牙龍−元姫−




「ちーくんは響子ちゃんが好きかい?」

「………別に」




好きに決まってる。しかし響子に意識を向かせないようにそう言うが、意味は無かった。男は俺の言葉なんて関係なく話を進めた。




「響子ちゃんを牙龍に任せるなんて心配じゃないかい?」

「………」

「なら君がついでに牙龍を見極めてくればいい」

「…は?」

「実は神楽坂に居るちーくんにして欲しい事があるんだよ」

「……」

「君にとっても良い話だと思うよ。このままじゃ響子ちゃんが傷付いてしまうからね。うふふふふ」




気持ち悪い不気味な笑い声。俺は微かに眼が合わないように逸らしていた視線を男に向けた。


ガチリと合った男の瞳。溢れんばかりの狂気が滲み出ている。妖笑が更に其を引き立てる。



――――‥‥‥ああ、痛い。
狂って狂って狂って狂って狂って狂って狂って眼が廻りそうになるくらいに頭が痛くなるような瞳だ。
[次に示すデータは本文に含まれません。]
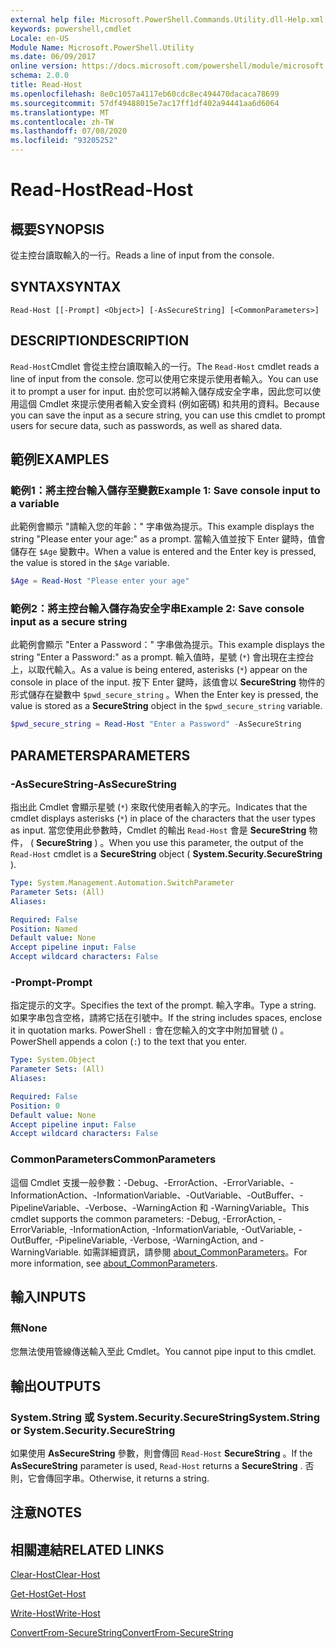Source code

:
 ```yaml
---
external help file: Microsoft.PowerShell.Commands.Utility.dll-Help.xml
keywords: powershell,cmdlet
Locale: en-US
Module Name: Microsoft.PowerShell.Utility
ms.date: 06/09/2017
online version: https://docs.microsoft.com/powershell/module/microsoft.powershell.utility/read-host?view=powershell-6&WT.mc_id=ps-gethelp
schema: 2.0.0
title: Read-Host
ms.openlocfilehash: 8e0c1057a4117eb60cdc8ec494470dacaca78699
ms.sourcegitcommit: 57df49488015e7ac17ff1df402a94441aa6d6064
ms.translationtype: MT
ms.contentlocale: zh-TW
ms.lasthandoff: 07/08/2020
ms.locfileid: "93205252"
---
```

# <span data-ttu-id="8d311-103">Read-Host</span><span class="sxs-lookup"><span data-stu-id="8d311-103">Read-Host</span></span>

## <span data-ttu-id="8d311-104">概要</span><span class="sxs-lookup"><span data-stu-id="8d311-104">SYNOPSIS</span></span>
<span data-ttu-id="8d311-105">從主控台讀取輸入的一行。</span><span class="sxs-lookup"><span data-stu-id="8d311-105">Reads a line of input from the console.</span></span>

## <span data-ttu-id="8d311-106">SYNTAX</span><span class="sxs-lookup"><span data-stu-id="8d311-106">SYNTAX</span></span>

```
Read-Host [[-Prompt] <Object>] [-AsSecureString] [<CommonParameters>]
```

## <span data-ttu-id="8d311-107">DESCRIPTION</span><span class="sxs-lookup"><span data-stu-id="8d311-107">DESCRIPTION</span></span>

<span data-ttu-id="8d311-108">`Read-Host`Cmdlet 會從主控台讀取輸入的一行。</span><span class="sxs-lookup"><span data-stu-id="8d311-108">The `Read-Host` cmdlet reads a line of input from the console.</span></span> <span data-ttu-id="8d311-109">您可以使用它來提示使用者輸入。</span><span class="sxs-lookup"><span data-stu-id="8d311-109">You can use it to prompt a user for input.</span></span> <span data-ttu-id="8d311-110">由於您可以將輸入儲存成安全字串，因此您可以使用這個 Cmdlet 來提示使用者輸入安全資料 (例如密碼) 和共用的資料。</span><span class="sxs-lookup"><span data-stu-id="8d311-110">Because you can save the input as a secure string, you can use this cmdlet to prompt users for secure data, such as passwords, as well as shared data.</span></span>

## <span data-ttu-id="8d311-111">範例</span><span class="sxs-lookup"><span data-stu-id="8d311-111">EXAMPLES</span></span>

### <span data-ttu-id="8d311-112">範例1：將主控台輸入儲存至變數</span><span class="sxs-lookup"><span data-stu-id="8d311-112">Example 1: Save console input to a variable</span></span>

<span data-ttu-id="8d311-113">此範例會顯示 "請輸入您的年齡：" 字串做為提示。</span><span class="sxs-lookup"><span data-stu-id="8d311-113">This example displays the string "Please enter your age:" as a prompt.</span></span> <span data-ttu-id="8d311-114">當輸入值並按下 Enter 鍵時，值會儲存在 `$Age` 變數中。</span><span class="sxs-lookup"><span data-stu-id="8d311-114">When a value is entered and the Enter key is pressed, the value is stored in the `$Age` variable.</span></span>

```powershell
$Age = Read-Host "Please enter your age"
```

### <span data-ttu-id="8d311-115">範例2：將主控台輸入儲存為安全字串</span><span class="sxs-lookup"><span data-stu-id="8d311-115">Example 2: Save console input as a secure string</span></span>

<span data-ttu-id="8d311-116">此範例會顯示 "Enter a Password：" 字串做為提示。</span><span class="sxs-lookup"><span data-stu-id="8d311-116">This example displays the string "Enter a Password:" as a prompt.</span></span> <span data-ttu-id="8d311-117">輸入值時，星號 (`*`) 會出現在主控台上，以取代輸入。</span><span class="sxs-lookup"><span data-stu-id="8d311-117">As a value is being entered, asterisks (`*`) appear on the console in place of the input.</span></span> <span data-ttu-id="8d311-118">按下 Enter 鍵時，該值會以 **SecureString** 物件的形式儲存在變數中 `$pwd_secure_string` 。</span><span class="sxs-lookup"><span data-stu-id="8d311-118">When the Enter key is pressed, the value is stored as a **SecureString** object in the `$pwd_secure_string` variable.</span></span>

```powershell
$pwd_secure_string = Read-Host "Enter a Password" -AsSecureString
```

## <span data-ttu-id="8d311-119">PARAMETERS</span><span class="sxs-lookup"><span data-stu-id="8d311-119">PARAMETERS</span></span>

### <span data-ttu-id="8d311-120">-AsSecureString</span><span class="sxs-lookup"><span data-stu-id="8d311-120">-AsSecureString</span></span>

<span data-ttu-id="8d311-121">指出此 Cmdlet 會顯示星號 (`*`) 來取代使用者輸入的字元。</span><span class="sxs-lookup"><span data-stu-id="8d311-121">Indicates that the cmdlet displays asterisks (`*`) in place of the characters that the user types as input.</span></span> <span data-ttu-id="8d311-122">當您使用此參數時，Cmdlet 的輸出 `Read-Host` 會是 **SecureString** 物件， ( **SecureString** ) 。</span><span class="sxs-lookup"><span data-stu-id="8d311-122">When you use this parameter, the output of the `Read-Host` cmdlet is a **SecureString** object ( **System.Security.SecureString** ).</span></span>

```yaml
Type: System.Management.Automation.SwitchParameter
Parameter Sets: (All)
Aliases:

Required: False
Position: Named
Default value: None
Accept pipeline input: False
Accept wildcard characters: False
```

### <span data-ttu-id="8d311-123">-Prompt</span><span class="sxs-lookup"><span data-stu-id="8d311-123">-Prompt</span></span>

<span data-ttu-id="8d311-124">指定提示的文字。</span><span class="sxs-lookup"><span data-stu-id="8d311-124">Specifies the text of the prompt.</span></span>
<span data-ttu-id="8d311-125">輸入字串。</span><span class="sxs-lookup"><span data-stu-id="8d311-125">Type a string.</span></span>
<span data-ttu-id="8d311-126">如果字串包含空格，請將它括在引號中。</span><span class="sxs-lookup"><span data-stu-id="8d311-126">If the string includes spaces, enclose it in quotation marks.</span></span>
<span data-ttu-id="8d311-127">PowerShell `:` 會在您輸入的文字中附加冒號 () 。</span><span class="sxs-lookup"><span data-stu-id="8d311-127">PowerShell appends a colon (`:`) to the text that you enter.</span></span>

```yaml
Type: System.Object
Parameter Sets: (All)
Aliases:

Required: False
Position: 0
Default value: None
Accept pipeline input: False
Accept wildcard characters: False
```

### <span data-ttu-id="8d311-128">CommonParameters</span><span class="sxs-lookup"><span data-stu-id="8d311-128">CommonParameters</span></span>

<span data-ttu-id="8d311-129">這個 Cmdlet 支援一般參數：-Debug、-ErrorAction、-ErrorVariable、-InformationAction、-InformationVariable、-OutVariable、-OutBuffer、-PipelineVariable、-Verbose、-WarningAction 和 -WarningVariable。</span><span class="sxs-lookup"><span data-stu-id="8d311-129">This cmdlet supports the common parameters: -Debug, -ErrorAction, -ErrorVariable, -InformationAction, -InformationVariable, -OutVariable, -OutBuffer, -PipelineVariable, -Verbose, -WarningAction, and -WarningVariable.</span></span> <span data-ttu-id="8d311-130">如需詳細資訊，請參閱 [about_CommonParameters](https://go.microsoft.com/fwlink/?LinkID=113216)。</span><span class="sxs-lookup"><span data-stu-id="8d311-130">For more information, see [about_CommonParameters](https://go.microsoft.com/fwlink/?LinkID=113216).</span></span>

## <span data-ttu-id="8d311-131">輸入</span><span class="sxs-lookup"><span data-stu-id="8d311-131">INPUTS</span></span>

### <span data-ttu-id="8d311-132">無</span><span class="sxs-lookup"><span data-stu-id="8d311-132">None</span></span>

<span data-ttu-id="8d311-133">您無法使用管線傳送輸入至此 Cmdlet。</span><span class="sxs-lookup"><span data-stu-id="8d311-133">You cannot pipe input to this cmdlet.</span></span>

## <span data-ttu-id="8d311-134">輸出</span><span class="sxs-lookup"><span data-stu-id="8d311-134">OUTPUTS</span></span>

### <span data-ttu-id="8d311-135">System.String 或 System.Security.SecureString</span><span class="sxs-lookup"><span data-stu-id="8d311-135">System.String or System.Security.SecureString</span></span>

<span data-ttu-id="8d311-136">如果使用 **AsSecureString** 參數，則會傳回 `Read-Host` **SecureString** 。</span><span class="sxs-lookup"><span data-stu-id="8d311-136">If the **AsSecureString** parameter is used, `Read-Host` returns a **SecureString** .</span></span> <span data-ttu-id="8d311-137">否則，它會傳回字串。</span><span class="sxs-lookup"><span data-stu-id="8d311-137">Otherwise, it returns a string.</span></span>

## <span data-ttu-id="8d311-138">注意</span><span class="sxs-lookup"><span data-stu-id="8d311-138">NOTES</span></span>

## <span data-ttu-id="8d311-139">相關連結</span><span class="sxs-lookup"><span data-stu-id="8d311-139">RELATED LINKS</span></span>

[<span data-ttu-id="8d311-140">Clear-Host</span><span class="sxs-lookup"><span data-stu-id="8d311-140">Clear-Host</span></span>](../microsoft.powershell.core/clear-host.md)

[<span data-ttu-id="8d311-141">Get-Host</span><span class="sxs-lookup"><span data-stu-id="8d311-141">Get-Host</span></span>](Get-Host.md)

[<span data-ttu-id="8d311-142">Write-Host</span><span class="sxs-lookup"><span data-stu-id="8d311-142">Write-Host</span></span>](Write-Host.md)

[<span data-ttu-id="8d311-143">ConvertFrom-SecureString</span><span class="sxs-lookup"><span data-stu-id="8d311-143">ConvertFrom-SecureString</span></span>](../Microsoft.PowerShell.Security/ConvertFrom-SecureString.md)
「勘違いしないでおくれよ?‘ついで’だから。君に任せたい事がある。要は頼み事さ」






――――それも‘娯楽’の為に?そう言う俺に、可笑しく愉しげに愉快そうに笑う。





「詮索は無用。君は頼まれたことだけをしていればいいんだよ」







異議は認めない。



闇に紛れし二人の間に一筋の月の光が射し込んだ。真っ黒の深い闇色の髪の中に散りばめられた似つかわしい純白色をしたメッシュ。

黒のジャケットに黒のワイシャツ。黒のジーンズに黒の靴。黒一色に包まれた身の中にある、その白は眼を奪う。


光に照らされ妖しげに笑みを浮かべる男は、裏も表もなくただ己の欲望と娯楽と興味には忠実なだけ――――――相変わらず【冬】は苦手だ。